Dr. Fielding’s focus “was always on taking care of women and making sure they had the best care,” said his wife, Anita MacKinnon, of Hingham.

As an advocate for legal, medically safe abortions, “I never felt morally that I was doing the wrong thing,” Dr. Fielding said of his work at Preterm in an interview a few years ago for “No Choice,” a Bill Moyers video series that examined the abortion issue before and after Roe v. Wade.

While working at Preterm on Beacon Street, Dr. Fielding often encountered hundreds of protesters on weekends. “I never dared park my car there,” he recalled in the video interview, “but they would find me and follow me along the street.”

Waldo Lewis Fielding was born in Worcester on July 25, 1921, the only child of Dr. Bennett Fielding, a general practitioner, and Harriet Newman Fielding, whom he credited more than his father with directing him toward a medical career.

An accomplished table tennis champion in his teens, he graduated from Classical High School in Worcester and attended Dartmouth College, the only school to which he applied.

Because of a need for physicians during World War II, he graduated early, receiving a bachelor’s degree in 1942. He spent two years studying medicine at Dartmouth and finished his medical degree at the University of Michigan.

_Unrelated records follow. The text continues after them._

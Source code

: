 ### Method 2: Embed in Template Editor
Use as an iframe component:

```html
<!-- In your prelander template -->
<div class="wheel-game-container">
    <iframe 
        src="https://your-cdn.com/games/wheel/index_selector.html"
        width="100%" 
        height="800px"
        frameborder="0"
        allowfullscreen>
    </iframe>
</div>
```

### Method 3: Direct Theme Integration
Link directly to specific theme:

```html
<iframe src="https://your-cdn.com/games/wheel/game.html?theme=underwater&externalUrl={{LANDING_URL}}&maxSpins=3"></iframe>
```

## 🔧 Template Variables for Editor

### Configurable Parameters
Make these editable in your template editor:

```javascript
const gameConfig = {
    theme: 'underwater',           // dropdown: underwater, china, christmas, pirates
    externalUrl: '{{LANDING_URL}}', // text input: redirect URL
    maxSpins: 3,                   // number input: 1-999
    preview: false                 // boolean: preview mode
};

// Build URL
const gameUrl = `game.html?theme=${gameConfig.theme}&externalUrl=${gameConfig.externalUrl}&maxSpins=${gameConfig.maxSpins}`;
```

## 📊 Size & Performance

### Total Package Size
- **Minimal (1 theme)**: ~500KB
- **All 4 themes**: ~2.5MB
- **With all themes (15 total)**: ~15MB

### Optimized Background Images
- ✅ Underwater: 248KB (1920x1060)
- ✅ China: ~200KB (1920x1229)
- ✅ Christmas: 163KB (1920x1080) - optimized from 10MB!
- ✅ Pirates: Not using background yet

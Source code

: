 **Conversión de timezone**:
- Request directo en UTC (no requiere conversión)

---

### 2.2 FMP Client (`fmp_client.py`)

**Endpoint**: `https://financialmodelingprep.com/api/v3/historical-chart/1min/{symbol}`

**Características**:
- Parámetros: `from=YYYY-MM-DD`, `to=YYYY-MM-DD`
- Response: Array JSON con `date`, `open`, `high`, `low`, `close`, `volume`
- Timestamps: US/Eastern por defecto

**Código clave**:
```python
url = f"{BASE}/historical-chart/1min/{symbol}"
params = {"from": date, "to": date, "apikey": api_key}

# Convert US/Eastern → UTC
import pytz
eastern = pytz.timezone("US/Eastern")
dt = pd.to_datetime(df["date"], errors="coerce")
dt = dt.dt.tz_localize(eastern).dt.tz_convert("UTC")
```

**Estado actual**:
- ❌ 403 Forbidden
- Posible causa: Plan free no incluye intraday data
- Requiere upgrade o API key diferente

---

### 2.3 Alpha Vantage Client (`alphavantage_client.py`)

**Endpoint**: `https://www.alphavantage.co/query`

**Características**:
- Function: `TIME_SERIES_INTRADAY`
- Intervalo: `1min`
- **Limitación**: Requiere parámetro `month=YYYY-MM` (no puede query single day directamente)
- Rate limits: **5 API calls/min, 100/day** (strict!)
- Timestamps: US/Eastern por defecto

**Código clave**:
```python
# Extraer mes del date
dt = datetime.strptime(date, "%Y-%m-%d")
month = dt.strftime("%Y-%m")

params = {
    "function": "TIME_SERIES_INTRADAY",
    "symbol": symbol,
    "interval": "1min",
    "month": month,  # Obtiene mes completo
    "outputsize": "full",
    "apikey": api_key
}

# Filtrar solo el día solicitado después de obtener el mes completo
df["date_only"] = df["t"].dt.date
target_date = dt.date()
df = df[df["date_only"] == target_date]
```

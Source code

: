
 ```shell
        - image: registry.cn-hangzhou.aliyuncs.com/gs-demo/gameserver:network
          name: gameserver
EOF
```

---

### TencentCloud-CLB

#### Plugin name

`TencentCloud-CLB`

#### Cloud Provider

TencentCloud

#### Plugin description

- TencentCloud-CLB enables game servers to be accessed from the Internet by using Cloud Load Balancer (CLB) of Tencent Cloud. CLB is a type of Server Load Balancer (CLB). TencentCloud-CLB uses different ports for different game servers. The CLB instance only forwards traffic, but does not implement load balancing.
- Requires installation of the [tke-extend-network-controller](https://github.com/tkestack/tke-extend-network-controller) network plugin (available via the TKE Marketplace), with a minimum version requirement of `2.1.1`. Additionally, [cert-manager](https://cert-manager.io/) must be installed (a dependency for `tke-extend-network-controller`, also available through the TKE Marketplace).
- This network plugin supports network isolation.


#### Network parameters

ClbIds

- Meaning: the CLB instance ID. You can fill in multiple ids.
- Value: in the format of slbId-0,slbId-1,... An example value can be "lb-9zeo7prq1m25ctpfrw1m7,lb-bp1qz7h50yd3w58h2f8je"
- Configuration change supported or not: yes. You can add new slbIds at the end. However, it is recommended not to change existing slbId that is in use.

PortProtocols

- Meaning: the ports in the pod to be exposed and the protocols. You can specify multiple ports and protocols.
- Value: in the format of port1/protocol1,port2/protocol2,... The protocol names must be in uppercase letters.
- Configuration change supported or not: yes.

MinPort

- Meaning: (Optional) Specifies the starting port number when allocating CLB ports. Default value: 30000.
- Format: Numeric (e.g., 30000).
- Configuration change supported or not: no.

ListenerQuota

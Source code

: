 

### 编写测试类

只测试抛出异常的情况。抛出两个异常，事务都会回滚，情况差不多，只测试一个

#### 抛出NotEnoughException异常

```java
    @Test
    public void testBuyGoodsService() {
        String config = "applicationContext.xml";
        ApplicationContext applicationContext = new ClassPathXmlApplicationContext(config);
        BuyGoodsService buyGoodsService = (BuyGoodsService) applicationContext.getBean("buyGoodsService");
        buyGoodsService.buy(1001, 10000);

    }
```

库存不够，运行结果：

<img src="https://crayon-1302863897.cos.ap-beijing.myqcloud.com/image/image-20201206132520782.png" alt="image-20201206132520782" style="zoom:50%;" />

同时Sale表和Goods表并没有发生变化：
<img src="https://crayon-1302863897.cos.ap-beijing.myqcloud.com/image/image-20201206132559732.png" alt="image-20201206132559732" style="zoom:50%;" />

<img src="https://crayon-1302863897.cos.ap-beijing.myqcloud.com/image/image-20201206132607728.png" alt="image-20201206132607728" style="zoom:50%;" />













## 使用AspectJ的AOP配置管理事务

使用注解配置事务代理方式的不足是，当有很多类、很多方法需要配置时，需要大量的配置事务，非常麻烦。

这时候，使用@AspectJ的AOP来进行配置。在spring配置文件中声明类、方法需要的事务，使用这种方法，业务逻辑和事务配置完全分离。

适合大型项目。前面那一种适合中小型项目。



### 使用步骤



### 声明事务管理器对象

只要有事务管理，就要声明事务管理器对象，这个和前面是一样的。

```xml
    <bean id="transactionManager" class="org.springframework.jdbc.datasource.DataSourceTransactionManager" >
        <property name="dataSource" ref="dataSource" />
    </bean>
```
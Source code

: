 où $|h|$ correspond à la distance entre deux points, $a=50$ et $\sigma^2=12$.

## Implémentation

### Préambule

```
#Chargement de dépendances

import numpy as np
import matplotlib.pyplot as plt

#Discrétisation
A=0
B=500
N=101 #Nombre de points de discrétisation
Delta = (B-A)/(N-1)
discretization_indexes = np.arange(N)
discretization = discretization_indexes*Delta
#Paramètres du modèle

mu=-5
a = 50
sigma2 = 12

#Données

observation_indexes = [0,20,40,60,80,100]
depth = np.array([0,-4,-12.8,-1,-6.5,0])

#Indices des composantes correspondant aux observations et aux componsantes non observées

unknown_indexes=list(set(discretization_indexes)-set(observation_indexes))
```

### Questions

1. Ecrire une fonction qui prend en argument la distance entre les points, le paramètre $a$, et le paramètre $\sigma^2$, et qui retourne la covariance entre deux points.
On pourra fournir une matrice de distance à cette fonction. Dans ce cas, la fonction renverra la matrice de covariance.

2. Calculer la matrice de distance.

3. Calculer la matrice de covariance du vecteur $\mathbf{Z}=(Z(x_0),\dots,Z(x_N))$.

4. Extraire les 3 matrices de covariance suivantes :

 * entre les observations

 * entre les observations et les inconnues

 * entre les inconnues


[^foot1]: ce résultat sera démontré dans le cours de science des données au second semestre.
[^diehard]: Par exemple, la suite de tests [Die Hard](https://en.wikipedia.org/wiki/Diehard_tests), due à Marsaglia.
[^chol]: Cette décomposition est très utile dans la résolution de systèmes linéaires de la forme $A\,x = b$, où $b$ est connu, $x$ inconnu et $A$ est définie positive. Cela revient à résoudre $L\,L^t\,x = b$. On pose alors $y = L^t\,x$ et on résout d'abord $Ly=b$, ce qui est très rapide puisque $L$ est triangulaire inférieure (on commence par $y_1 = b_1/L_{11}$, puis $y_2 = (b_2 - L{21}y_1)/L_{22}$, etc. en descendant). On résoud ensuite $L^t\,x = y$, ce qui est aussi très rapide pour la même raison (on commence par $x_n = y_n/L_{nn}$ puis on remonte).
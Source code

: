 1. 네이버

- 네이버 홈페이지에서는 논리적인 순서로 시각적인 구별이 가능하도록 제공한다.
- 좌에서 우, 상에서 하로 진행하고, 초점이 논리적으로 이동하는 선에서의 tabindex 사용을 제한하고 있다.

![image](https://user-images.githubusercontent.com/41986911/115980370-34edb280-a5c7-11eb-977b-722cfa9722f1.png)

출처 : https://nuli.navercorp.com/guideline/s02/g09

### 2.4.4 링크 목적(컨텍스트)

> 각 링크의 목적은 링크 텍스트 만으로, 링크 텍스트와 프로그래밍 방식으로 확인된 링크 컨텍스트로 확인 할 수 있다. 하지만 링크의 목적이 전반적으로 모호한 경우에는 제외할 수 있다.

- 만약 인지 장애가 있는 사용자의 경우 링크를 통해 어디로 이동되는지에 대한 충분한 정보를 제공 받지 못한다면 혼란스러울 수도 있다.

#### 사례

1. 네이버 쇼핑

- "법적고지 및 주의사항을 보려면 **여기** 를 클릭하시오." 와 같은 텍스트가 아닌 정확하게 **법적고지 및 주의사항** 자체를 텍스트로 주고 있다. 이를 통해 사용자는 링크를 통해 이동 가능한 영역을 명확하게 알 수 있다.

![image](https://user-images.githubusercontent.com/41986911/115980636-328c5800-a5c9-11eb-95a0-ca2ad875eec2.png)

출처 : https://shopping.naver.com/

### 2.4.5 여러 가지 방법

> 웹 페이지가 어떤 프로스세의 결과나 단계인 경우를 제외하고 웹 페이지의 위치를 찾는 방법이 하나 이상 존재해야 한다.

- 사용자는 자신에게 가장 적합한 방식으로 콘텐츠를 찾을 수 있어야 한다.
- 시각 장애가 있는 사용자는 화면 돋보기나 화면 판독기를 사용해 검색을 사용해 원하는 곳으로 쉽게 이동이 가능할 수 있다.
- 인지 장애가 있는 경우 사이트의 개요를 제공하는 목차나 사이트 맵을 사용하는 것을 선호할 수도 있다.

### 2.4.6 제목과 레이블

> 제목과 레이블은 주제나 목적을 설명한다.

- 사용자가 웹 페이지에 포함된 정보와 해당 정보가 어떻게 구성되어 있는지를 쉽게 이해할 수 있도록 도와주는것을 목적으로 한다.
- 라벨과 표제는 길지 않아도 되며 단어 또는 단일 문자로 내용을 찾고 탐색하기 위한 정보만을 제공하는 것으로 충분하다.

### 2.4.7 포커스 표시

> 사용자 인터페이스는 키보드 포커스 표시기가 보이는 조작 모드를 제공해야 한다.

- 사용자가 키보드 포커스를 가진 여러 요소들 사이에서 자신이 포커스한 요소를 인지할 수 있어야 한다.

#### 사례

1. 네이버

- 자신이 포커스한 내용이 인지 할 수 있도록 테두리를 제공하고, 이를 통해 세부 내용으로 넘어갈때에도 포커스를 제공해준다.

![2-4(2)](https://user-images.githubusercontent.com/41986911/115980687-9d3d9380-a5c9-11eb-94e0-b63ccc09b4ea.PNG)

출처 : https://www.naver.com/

Joining the Navy, he served on the island of Guam and the Truk Atoll in the Pacific, and remained in the military until 1948. Then he began a residency at a Harlem hospital in New York City that shaped his abortion advocacy.

While in New York, he met Sue Benjamin, a successful singer in theater and TV who later performed under the name Sue Bennett. They married in 1949 and had two sons, Jed, who now lives in Chicago, and Andrew, of Pompton Lakes, NJ

After he completed his residency, the family moved to Greater Boston, where he worked at first with a medical practice before launching his own private practice. He also taught at medical schools.

His first wife, Sue, who died of cancer in 2001, had her own TV show in Boston and appeared with Rex Trailer.

“I always loved how much my father made my mother laugh,” Andrew said. “He was an incredibly funny man and my mother would just be overtaken by laughter at so many of the things he said.”

Jed said in an e-mail that he was “so proud” of his father “for the ways he stood up for the rights of women.”

Dr. Fielding was also a performer, and spoke only half-jokingly about “the terrible dichotomy” between his love of medicine and the theater.

As a physician, he appeared on broadcast news and talk shows, and published his book “Pregnancy: The Best State of the Union” in 1971.

And as his medical career drew closer to his retirement in 1990, he acted and sang more regularly in community and professional plays, continuing to do so well into his 90s, notably in productions of “Love Letters” at the Cotuit Center for the Arts.

More than a dozen years ago, Dr. Fielding puts Anita Ivaldi MacKinnon, an organist and fund-raiser for nonprofits. They married in 2014 and later moved to Linden Ponds in Hingham.

“He’s a born entertainer,” she told Cape Cod Wave magazine in 2015, a few weeks after they married.

A private memorial service will be held for Dr. Fielding, who in addition to his wife and two sons leaves two stepsons, Matthew MacKinnon of Bethlehem, NH, and DJ MacKinnon of Hingham; four stepdaughters, Laurie Fallon of Easton, Liza MacKinnon of Hingham, Leslie MacKinnon of Dorchester, and Linda Blue of Annapolis, Md.; six step-grandchildren; and a step-great-grandchild

Dr. Fielding’s wife said he was particularly proud of his Moyers video interview. On that show, he criticized how men often made decisions before Roe v. Wade and amid efforts to weaken the ruling. “They’re deciding what a woman should be able to do with her own body,” he said.

In his New York Times essay, he wrote that “it is important to remember that Roe v. Wade did not mean that abortions could be performed. They have always been done, dating from ancient Greek days.

“What Roe said was that ending a pregnancy could be carried out by medical personnel, in a medically accepted setting,” he concluded, “thus conferring on women, finally, the full rights of first-class citizens — and freeing their doctors to treat them as such.”